Georges Bataille, Dirty

Dirty et l’anus solaire : répul­sion et extase

Dans les textes majeurs de Bataille (dont “Dirty” fait évi­dem­ment par­tie), il n’y a rien à espé­rer ou à connaître. L’héroïne  ins­truit le rejet du bon sens, de la mesure, des lois, de l’idéalisme, de la rai­son. Reste la pré­sence à la fois lar­vée et hys­té­ri­sée de l’angoisse exis­ten­tielle clouée par la mort qui rôde, la perte de soi, le caprice, l’impossible, le rire, la souf­france et le sacri­fice humain. Dirty  en est la vic­time volon­taire au sein d’une para­doxale quête de puis­sance où la cou­pable auto­pro­cla­mée - car exhi­bion­niste  encer­clée - devient une prin­cesse noire puisqu’elle com­pare sa mère à une reine.
Le texte est empreint d’une puis­sance convul­sive voire révo­lu­tion­naire dans le trai­te­ment du sen­ti­ment de la vacuité exis­ten­tielle et l’abaissement recher­ché. L’héroïne repré­sente à la fois l’offrande suprême et la per­ver­sion assu­mée. Son sexe est le pot­latch qui ren­voie le voyeur plus que celle qui se livre à tous les excès, à l’infériorité et à la déchéance. Dirty va au bout de cette dépense impro­duc­tive, cette exhi­bi­tion du corps (des sécré­tions au rire) et de l’argent (énorme pour­boire donné par la mère aux serviteurs).

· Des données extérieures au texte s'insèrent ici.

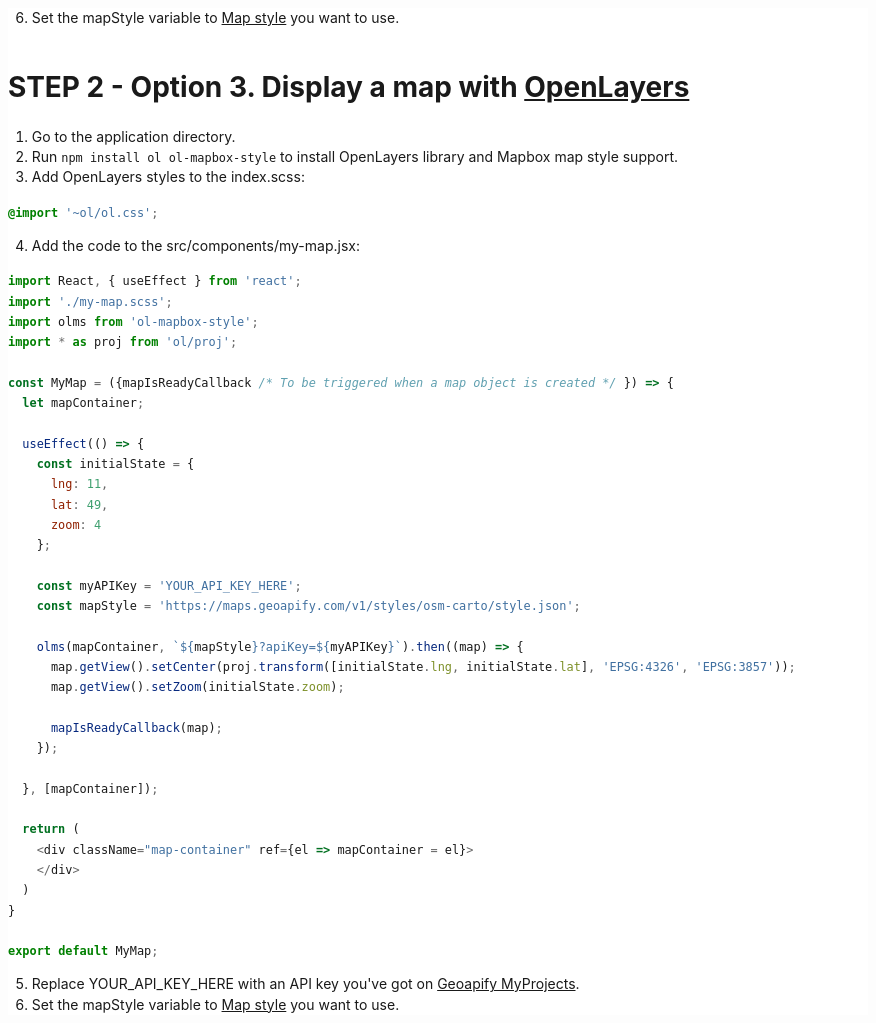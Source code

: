 6. Set the mapStyle variable to [Map style](https://apidocs.geoapify.com/docs/maps/map-tiles/map-tiles) you want to use. 

# STEP 2 - Option 3. Display a map with [OpenLayers](https://openlayers.org)
1. Go to the application directory.
2. Run `npm install ol ol-mapbox-style` to install OpenLayers library and Mapbox map style support.
3. Add OpenLayers styles to the index.scss:
```css
@import '~ol/ol.css';
```
4. Add the code to the src/components/my-map.jsx:
```javascript
import React, { useEffect } from 'react';
import './my-map.scss';
import olms from 'ol-mapbox-style';
import * as proj from 'ol/proj';

const MyMap = ({mapIsReadyCallback /* To be triggered when a map object is created */ }) => {
  let mapContainer;

  useEffect(() => {
    const initialState = {
      lng: 11,
      lat: 49,
      zoom: 4
    };

    const myAPIKey = 'YOUR_API_KEY_HERE';
    const mapStyle = 'https://maps.geoapify.com/v1/styles/osm-carto/style.json';

    olms(mapContainer, `${mapStyle}?apiKey=${myAPIKey}`).then((map) => {
      map.getView().setCenter(proj.transform([initialState.lng, initialState.lat], 'EPSG:4326', 'EPSG:3857'));
      map.getView().setZoom(initialState.zoom);

      mapIsReadyCallback(map);
    });

  }, [mapContainer]);

  return (
    <div className="map-container" ref={el => mapContainer = el}>
    </div>
  )
}

export default MyMap;
```
5. Replace YOUR_API_KEY_HERE with an API key you've got on [Geoapify MyProjects](https://myprojects.geoapify.com).
6. Set the mapStyle variable to [Map style](https://apidocs.geoapify.com/docs/maps/map-tiles/map-tiles) you want to use. 
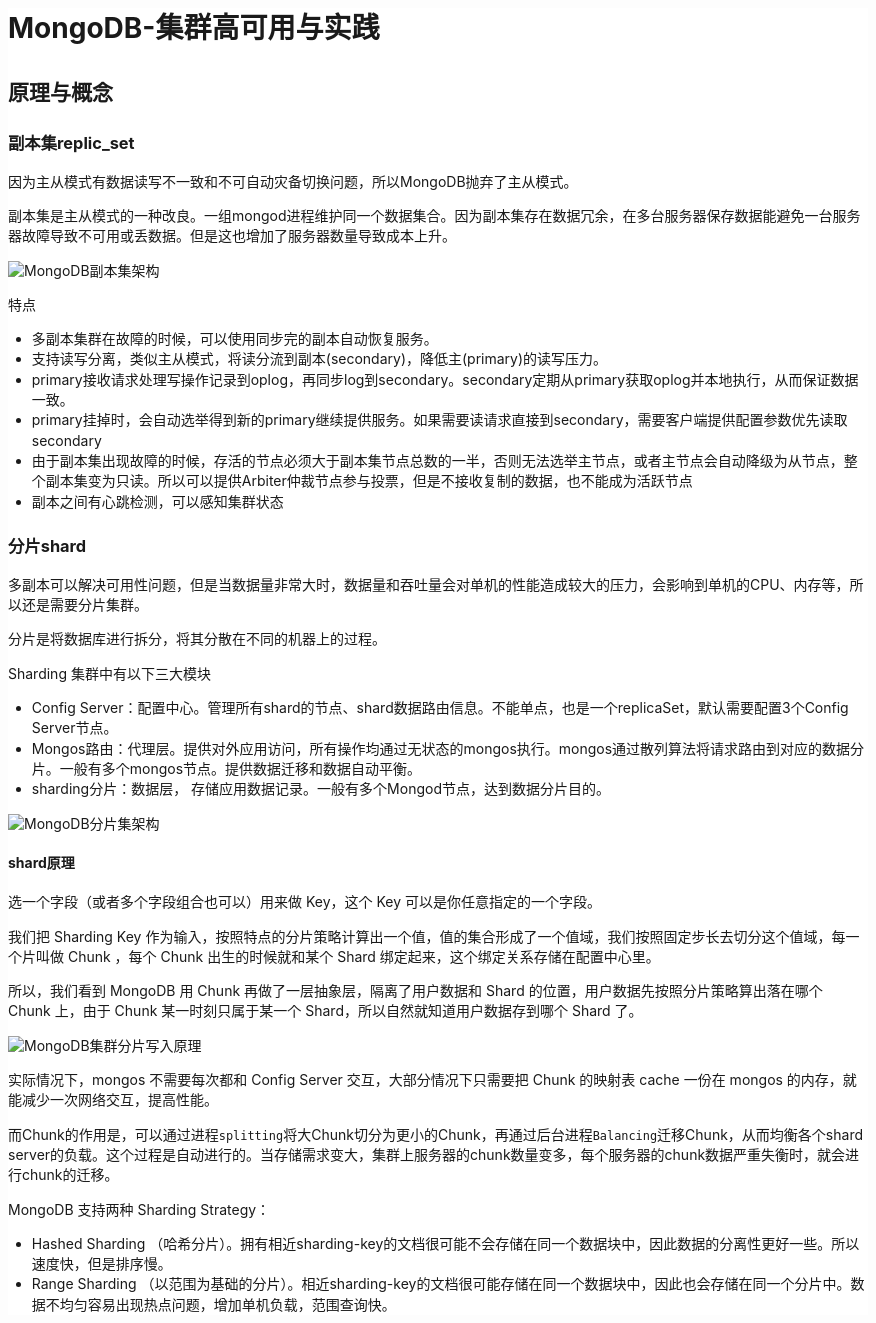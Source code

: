 # MongoDB-集群高可用与实践

## 原理与概念

### 副本集replic_set

因为主从模式有数据读写不一致和不可自动灾备切换问题，所以MongoDB抛弃了主从模式。

副本集是主从模式的一种改良。一组mongod进程维护同一个数据集合。因为副本集存在数据冗余，在多台服务器保存数据能避免一台服务器故障导致不可用或丢数据。但是这也增加了服务器数量导致成本上升。

![MongoDB副本集架构](https://syushin-blog-oss.oss-cn-shenzhen.aliyuncs.com/blog-img/mongodb/replica-set.png)

特点
- 多副本集群在故障的时候，可以使用同步完的副本自动恢复服务。
- 支持读写分离，类似主从模式，将读分流到副本(secondary)，降低主(primary)的读写压力。
- primary接收请求处理写操作记录到oplog，再同步log到secondary。secondary定期从primary获取oplog并本地执行，从而保证数据一致。
- primary挂掉时，会自动选举得到新的primary继续提供服务。如果需要读请求直接到secondary，需要客户端提供配置参数优先读取secondary
- 由于副本集出现故障的时候，存活的节点必须大于副本集节点总数的一半，否则无法选举主节点，或者主节点会自动降级为从节点，整个副本集变为只读。所以可以提供Arbiter仲裁节点参与投票，但是不接收复制的数据，也不能成为活跃节点
- 副本之间有心跳检测，可以感知集群状态

### 分片shard

多副本可以解决可用性问题，但是当数据量非常大时，数据量和吞吐量会对单机的性能造成较大的压力，会影响到单机的CPU、内存等，所以还是需要分片集群。

分片是将数据库进行拆分，将其分散在不同的机器上的过程。

Sharding 集群中有以下三大模块
- Config Server：配置中心。管理所有shard的节点、shard数据路由信息。不能单点，也是一个replicaSet，默认需要配置3个Config Server节点。
- Mongos路由：代理层。提供对外应用访问，所有操作均通过无状态的mongos执行。mongos通过散列算法将请求路由到对应的数据分片。一般有多个mongos节点。提供数据迁移和数据自动平衡。
- sharding分片：数据层， 存储应用数据记录。一般有多个Mongod节点，达到数据分片目的。

![MongoDB分片集架构](https://syushin-blog-oss.oss-cn-shenzhen.aliyuncs.com/blog-img/mongodb/sharding-particular.png)

#### shard原理

选一个字段（或者多个字段组合也可以）用来做 Key，这个 Key 可以是你任意指定的一个字段。

我们把 Sharding Key 作为输入，按照特点的分片策略计算出一个值，值的集合形成了一个值域，我们按照固定步长去切分这个值域，每一个片叫做 Chunk ，每个 Chunk 出生的时候就和某个 Shard 绑定起来，这个绑定关系存储在配置中心里。

所以，我们看到 MongoDB 用 Chunk 再做了一层抽象层，隔离了用户数据和 Shard 的位置，用户数据先按照分片策略算出落在哪个 Chunk 上，由于 Chunk 某一时刻只属于某一个 Shard，所以自然就知道用户数据存到哪个 Shard 了。

![MongoDB集群分片写入原理](https://syushin-blog-oss.oss-cn-shenzhen.aliyuncs.com/blog-img/mongodb/sharding-write.gif)

实际情况下，mongos 不需要每次都和 Config Server 交互，大部分情况下只需要把 Chunk 的映射表 cache 一份在 mongos 的内存，就能减少一次网络交互，提高性能。

而Chunk的作用是，可以通过进程`splitting`将大Chunk切分为更小的Chunk，再通过后台进程`Balancing`迁移Chunk，从而均衡各个shard server的负载。这个过程是自动进行的。当存储需求变大，集群上服务器的chunk数量变多，每个服务器的chunk数据严重失衡时，就会进行chunk的迁移。

MongoDB 支持两种 Sharding Strategy：
- Hashed Sharding （哈希分片）。拥有相近sharding-key的文档很可能不会存储在同一个数据块中，因此数据的分离性更好一些。所以速度快，但是排序慢。
- Range Sharding （以范围为基础的分片）。相近sharding-key的文档很可能存储在同一个数据块中，因此也会存储在同一个分片中。数据不均匀容易出现热点问题，增加单机负载，范围查询快。
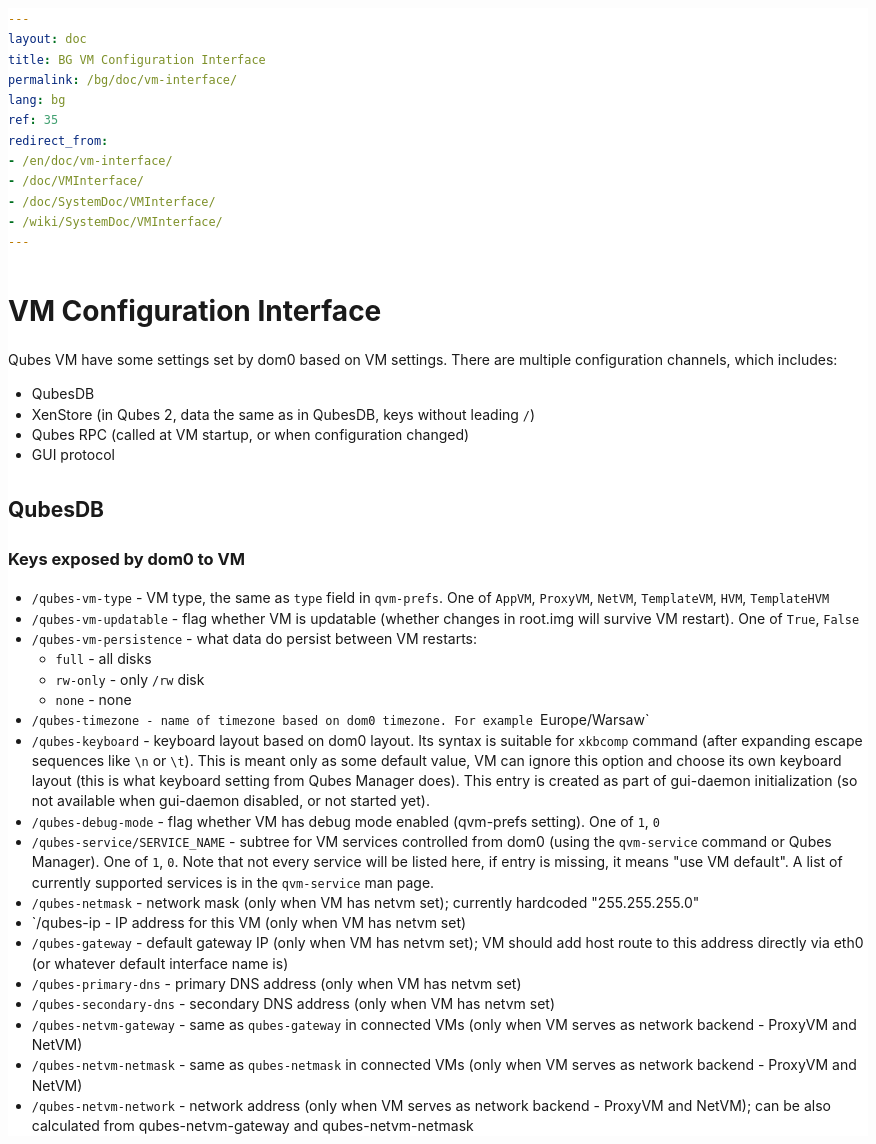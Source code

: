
 ```yaml
---
layout: doc
title: BG VM Configuration Interface
permalink: /bg/doc/vm-interface/
lang: bg
ref: 35
redirect_from:
- /en/doc/vm-interface/
- /doc/VMInterface/
- /doc/SystemDoc/VMInterface/
- /wiki/SystemDoc/VMInterface/
---
```


VM Configuration Interface
==========================

Qubes VM have some settings set by dom0 based on VM settings. There are multiple configuration channels, which includes:

-   QubesDB
-   XenStore (in Qubes 2, data the same as in QubesDB, keys without leading `/`)
-   Qubes RPC (called at VM startup, or when configuration changed)
-   GUI protocol

QubesDB
--------------------

### Keys exposed by dom0 to VM ###

-   `/qubes-vm-type` - VM type, the same as `type` field in `qvm-prefs`. One of `AppVM`, `ProxyVM`, `NetVM`, `TemplateVM`, `HVM`, `TemplateHVM`
-   `/qubes-vm-updatable` - flag whether VM is updatable (whether changes in root.img will survive VM restart). One of `True`, `False`
-   `/qubes-vm-persistence` - what data do persist between VM restarts:
     - `full` - all disks
     - `rw-only` - only `/rw` disk
     - `none` - none
-   `/qubes-timezone - name of timezone based on dom0 timezone. For example `Europe/Warsaw`
-   `/qubes-keyboard` - keyboard layout based on dom0 layout. Its syntax is suitable for `xkbcomp` command (after expanding escape sequences like `\n` or `\t`). This is meant only as some default value, VM can ignore this option and choose its own keyboard layout (this is what keyboard setting from Qubes Manager does). This entry is created as part of gui-daemon initialization (so not available when gui-daemon disabled, or not started yet).
-   `/qubes-debug-mode` - flag whether VM has debug mode enabled (qvm-prefs setting). One of `1`, `0`
-   `/qubes-service/SERVICE_NAME` - subtree for VM services controlled from dom0 (using the `qvm-service` command or Qubes Manager). One of `1`, `0`. Note that not every service will be listed here, if entry is missing, it means "use VM default". A list of currently supported services is in the `qvm-service` man page.
-   `/qubes-netmask` - network mask (only when VM has netvm set); currently hardcoded "255.255.255.0"
-   `/qubes-ip - IP address for this VM (only when VM has netvm set)
-   `/qubes-gateway` - default gateway IP (only when VM has netvm set); VM should add host route to this address directly via eth0 (or whatever default interface name is)
-   `/qubes-primary-dns` - primary DNS address (only when VM has netvm set)
-   `/qubes-secondary-dns` - secondary DNS address (only when VM has netvm set)
-   `/qubes-netvm-gateway` - same as `qubes-gateway` in connected VMs (only when VM serves as network backend - ProxyVM and NetVM)
-   `/qubes-netvm-netmask` - same as `qubes-netmask` in connected VMs (only when VM serves as network backend - ProxyVM and NetVM)
-   `/qubes-netvm-network` - network address (only when VM serves as network backend - ProxyVM and NetVM); can be also calculated from qubes-netvm-gateway and qubes-netvm-netmask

Luttant contre les évi­dences, Bataille explore ici (comme dans L’histoire de l’œil ou Le bleu du ciel) les voix et voies sou­ter­raines par une mise en excès en confor­mité à ce qu’il écrit plus tard : « j’eus vite l’impression de dif­fé­rer en rai­son d’une vio­lence fon­da­men­tale qui me por­tait ». Il donne accès à de « nou­velles visions » qui paraissent autant por­no­gra­phiques que ridi­cules, fan­tas­tiques qu’hystériques. Elles prouvent la réver­si­bi­lité entre eros et tha­na­tos. La femme la plus sou­ter­raine ose s’exhiber, tente de bra­ver l’impossible, détruit toute méta­phy­sique. Sans but pré­dé­fini et conscient elle ne défend rien sinon la souf­france, sa des­truc­tion, son propre chaos, ses abîmes, sa perte. Le texte la tra­duit en une puis­sance paroxys­tique où la bouche comme le sexe deviennent les ouver­tures de la dépense somp­tuaire ago­nis­tique. Elle ren­voie le voyeur - plus que celle qui se livre à tous les excès —  à l’infériorité et à la déchéance.
Dirty « che­veux blonds, sous les lumières » recon­duit à L’Anus solaire. Loin de la dia­lec­tique du maître et de l’esclave, le désir impli­cite, incons­cient est celui de dépas­ser toutes les bornes huma­nistes pour atteindre ce qui est dit dans L’Expérience inté­rieure : « l’inconnu nous donne de l’angoisse, mais il est la condi­tion de l’extase ». C’est pour­quoi ce livre est celui de la suf­fo­ca­tion aussi sublime que répugnante.

jean-paul gavard-perret

Georges Bataille, Dirty, Der­rière la Salle de Bains, Rouen, 2014, 10,00 €.